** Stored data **
((

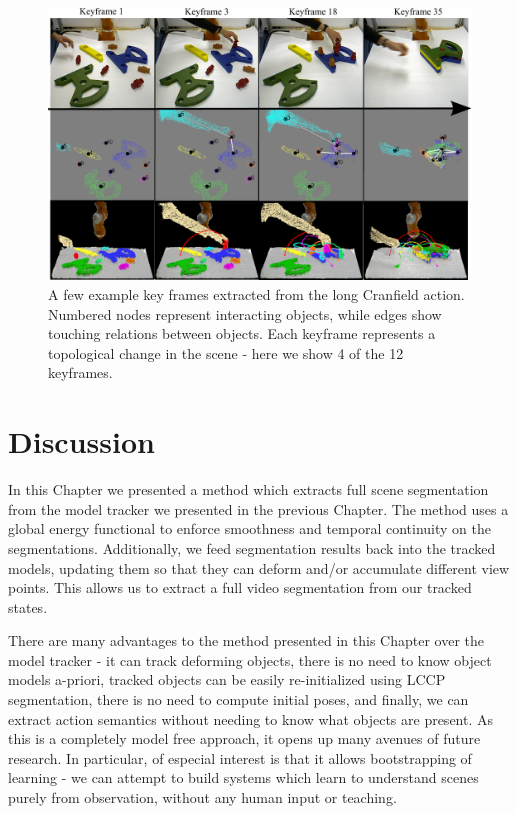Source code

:\begin{figure}[ht!]
  \centering
  \includegraphics[width=\linewidth]{figures/IROS2013/SECKF.pdf}
  \caption[Cranfield Key Frames]{A few example key frames extracted from the long Cranfield action. Numbered nodes represent interacting objects, while edges show touching relations between objects. Each keyframe represents a topological change in the scene - here we show 4 of the 12 keyframes.}
  \label{fig:SECGraphs}
\end{figure}

\section{Discussion}
In this Chapter we presented a method which extracts full scene segmentation from the model tracker we presented in the previous Chapter. The method uses a global energy functional to enforce smoothness and temporal continuity on the segmentations. Additionally, we feed segmentation results back into the tracked models, updating them so that they can deform and/or accumulate different view points. This allows us to extract a full video segmentation from our tracked states.

There are many advantages to the method presented in this Chapter over the model tracker - it can track deforming objects, there is no need to know object models a-priori, tracked objects can be easily re-initialized using LCCP segmentation, there is no need to compute initial poses, and finally, we can extract action semantics without needing to know what objects are present. As this is a completely model free approach, it opens up many avenues of future research. In particular, of especial interest is that it allows bootstrapping of learning - we can attempt to build systems which learn to understand scenes purely from observation, without any human input or teaching.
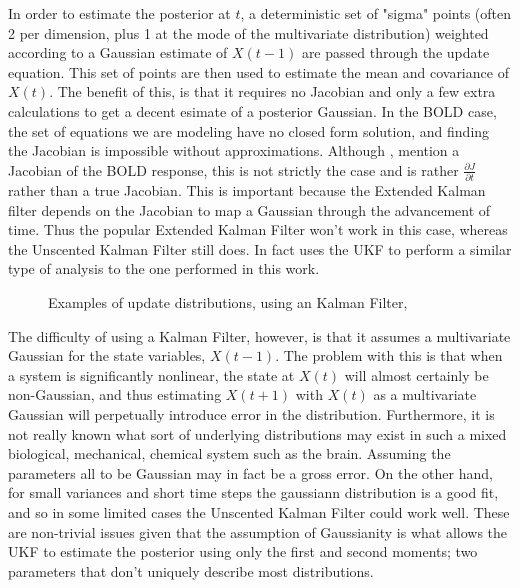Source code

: In order to estimate the posterior at $t$, a deterministic set of "sigma" points 
(often 2 per dimension, plus 1 at the mode of the multivariate distribution)
weighted according to a Gaussian estimate of $X(t-1)$ are passed through
the update equation. This set of points are then used to estimate the 
mean and covariance of $X(t)$. The benefit of this, is that it requires
no Jacobian and only a few extra calculations to get a decent esimate of
a posterior Gaussian. In the BOLD case, the set of equations we are modeling have no 
closed form solution, and finding the Jacobian is impossible without approximations. Although 
\cite{Riera2004}, \cite{Hu2009} mention a Jacobian of the BOLD response, this is
not strictly the case and is rather $\frac{\partial J}{\partial t}$
rather than a true Jacobian.  This is important because the Extended
Kalman filter depends on the Jacobian to map a Gaussian through the 
advancement of time. Thus the popular Extended Kalman Filter won't work
in this case, whereas the Unscented Kalman Filter still does. In fact
\cite{Hu2009} uses the UKF to perform a similar type of analysis to
the one performed in this work. 

\begin{figure}
\caption{Examples of update distributions, using an Kalman Filter, \cite{Thrun2005}}
\label{fig:EKFWorking}
\end{figure}

The difficulty
of using a Kalman Filter, however, is that it assumes a multivariate 
Gaussian for the state variables, $X(t-1)$. The problem with this is that 
when a system is significantly nonlinear, the state at 
$X(t)$ will almost certainly be non-Gaussian, and thus estimating
$X(t+1)$ with $X(t)$ as a multivariate Gaussian will perpetually introduce
error in the distribution. Furthermore, it is not really known what 
sort of underlying distributions may exist in such a mixed biological,
mechanical, chemical system such as the brain. Assuming the parameters
all to be Gaussian may in fact be a gross error. On the other hand, for
small variances and short time steps the gaussiann distribution is a good 
fit, and so in some limited cases the Unscented Kalman Filter could work
well. These are 
non-trivial issues given that the assumption of Gaussianity is what allows
the UKF to estimate the posterior using only the first and second moments;
two parameters that don't uniquely describe most distributions.

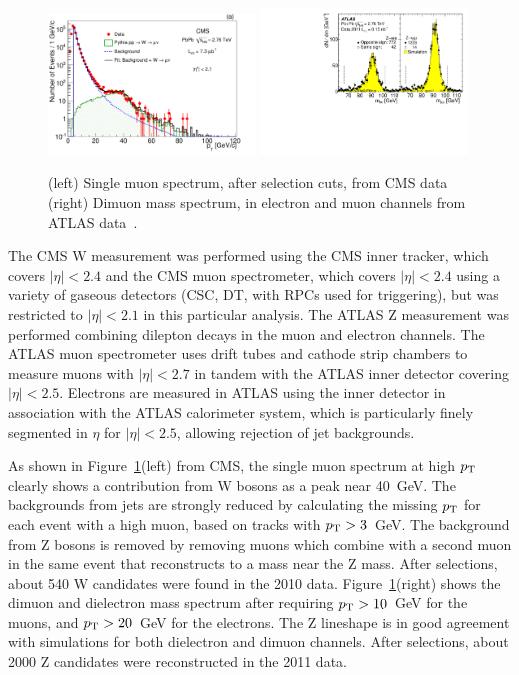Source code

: \begin{figure}[!th]
\begin{center}
\includegraphics[width=0.49\textwidth]{electroweak_figs/Fig1a.pdf}
\includegraphics[width=0.49\textwidth]{electroweak_figs/fig_01.pdf}
\caption[]{(left) Single muon spectrum, after selection cuts, from CMS data~\cite{Chatrchyan:2012nt} (right) Dimuon mass spectrum, in electron and muon channels from ATLAS data~\cite{Aad:2012ew}.}
\label{fig:pas:zw_signal}
\end{center}
\end{figure}
The CMS W measurement was performed using the CMS inner tracker, which covers $|\eta|<2.4$
and the CMS muon spectrometer, which covers $|\eta|<2.4$ using a variety of gaseous detectors
(CSC, DT, with RPCs used for triggering), but was restricted to $|\eta|<2.1$ in this particular analysis.
The ATLAS Z measurement was performed combining dilepton decays in the muon and electron channels.
The ATLAS muon spectrometer uses drift tubes and cathode strip chambers to measure muons with $|\eta|<2.7$
in tandem with the ATLAS inner detector covering $|\eta|<2.5$.
Electrons are measured in ATLAS using the inner detector in association with the ATLAS calorimeter system,
which is particularly finely segmented in $\eta$ for $|\eta|<2.5$, allowing rejection of jet backgrounds.

As shown in Figure~\ref{fig:pas:zw_signal}(left) from CMS, the single muon spectrum at high $\mbox{$p_{\mathrm{T}}$}$ clearly shows a contribution
from W bosons as a peak near 40~GeV.
The backgrounds from jets are strongly reduced by calculating the missing $\mbox{$p_{\mathrm{T}}$}$ for each event with a
high \pT muon, based on tracks with $\mbox{$p_{\mathrm{T}}$}>3$~GeV.  The background from Z bosons is removed by removing muons which
combine with a second muon in the same event that reconstructs to a mass near the Z mass.
After selections, about 540 W candidates were found in the 2010 \PbPb data.
%
Figure~\ref{fig:pas:zw_signal}(right) shows the dimuon and dielectron mass spectrum after requiring $\mbox{$p_{\mathrm{T}}$}>10$~GeV for
the muons, and $\mbox{$p_{\mathrm{T}}$}>20$~GeV for the electrons.  The Z lineshape is in good agreement with simulations for both
dielectron and dimuon channels.
After selections, about 2000 Z candidates were reconstructed in the 2011 \PbPb data.


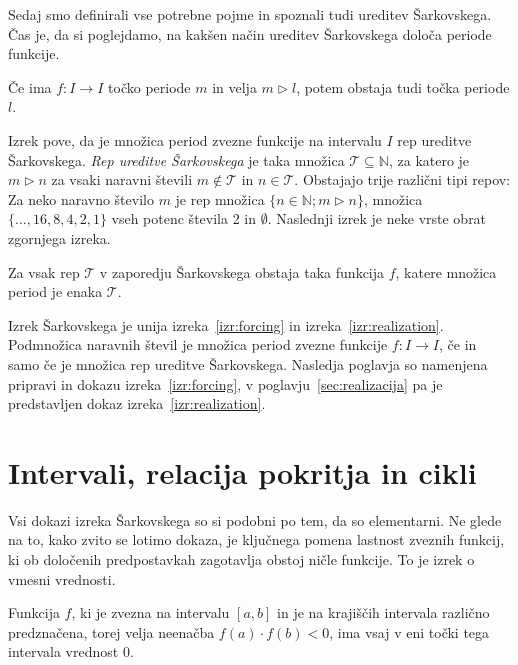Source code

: \documentclass[mat2]{fmfdelo}
\newcommand{\N}{\mathbb N}
\begin{document}
Sedaj smo definirali vse potrebne pojme in spoznali tudi ureditev Šarkovskega. Čas je, da si poglejdamo, na kakšen način ureditev Šarkovskega določa periode funkcije.

\begin{izrek}\label{izr:forcing}
Če ima $f : I \to I$ točko periode $m$ in velja $ m \triangleright l$, potem obstaja tudi točka periode $l$.
\end{izrek}
Izrek pove, da je množica period zvezne funkcije na intervalu $I$ rep ureditve Šarkovskega. \emph{Rep ureditve Šarkovskega} je taka množica $\mathcal{T} \subseteq \N$, za katero je $m \triangleright n$ za  vsaki naravni števili $m \notin \mathcal{T}$ in $n \in \mathcal{T}$. Obstajajo trije različni tipi repov:  Za neko naravno število $m$ je rep množica $\{n \in \N; m \triangleright n\}$, množica $\{\dots, 16, 8, 4, 2, 1\}$ vseh potenc števila 2 in $\emptyset$.
Naslednji izrek je neke vrste obrat zgornjega izreka.

\begin{izrek}\label{izr:realization}
Za vsak rep $\mathcal{T}$ v zaporedju Šarkovskega obstaja taka funkcija $f$, katere množica period je enaka $\mathcal{T}$.
\end{izrek}

Izrek Šarkovskega je unija izreka~\ref{izr:forcing} in izreka~\ref{izr:realization}. Podmnožica naravnih števil je množica period zvezne funkcije $f:I \to I$, če in samo če je množica rep ureditve Šarkovskega. Nasledja poglavja so namenjena pripravi in dokazu izreka~\ref{izr:forcing}, v poglavju~\ref{sec:realizacija} pa je predstavljen dokaz izreka~\ref{izr:realization}.

\section{Intervali, relacija pokritja in cikli}%
Vsi dokazi izreka Šarkovskega so si podobni po tem, da so elementarni. Ne glede na to, kako zvito se lotimo dokaza, je ključnega pomena lastnost zveznih funkcij, ki ob določenih predpostavkah zagotavlja obstoj ničle funkcije. To je izrek o vmesni vrednosti.

\begin{izrek}\label{izr:iovv}
Funkcija $f$, ki je zvezna na intervalu $[a, b]$ in je na krajiščih intervala različno predznačena, torej velja neenačba $f(a)\cdot f(b) < 0$, ima vsaj v eni točki tega intervala vrednost 0.
\end{izrek}
\end{document}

))

** EXERCISE DETAILS **
Look through the entries above and list every line containing "ATLAS".

** SOLUTION **
\caption[]{(left) Single muon spectrum, after selection cuts, from CMS data~\cite{Chatrchyan:2012nt} (right) Dimuon mass spectrum, in electron and muon channels from ATLAS data~\cite{Aad:2012ew}.}
The ATLAS Z measurement was performed combining dilepton decays in the muon and electron channels.
The ATLAS muon spectrometer uses drift tubes and cathode strip chambers to measure muons with $|\eta|<2.7$
in tandem with the ATLAS inner detector covering $|\eta|<2.5$.
Electrons are measured in ATLAS using the inner detector in association with the ATLAS calorimeter system,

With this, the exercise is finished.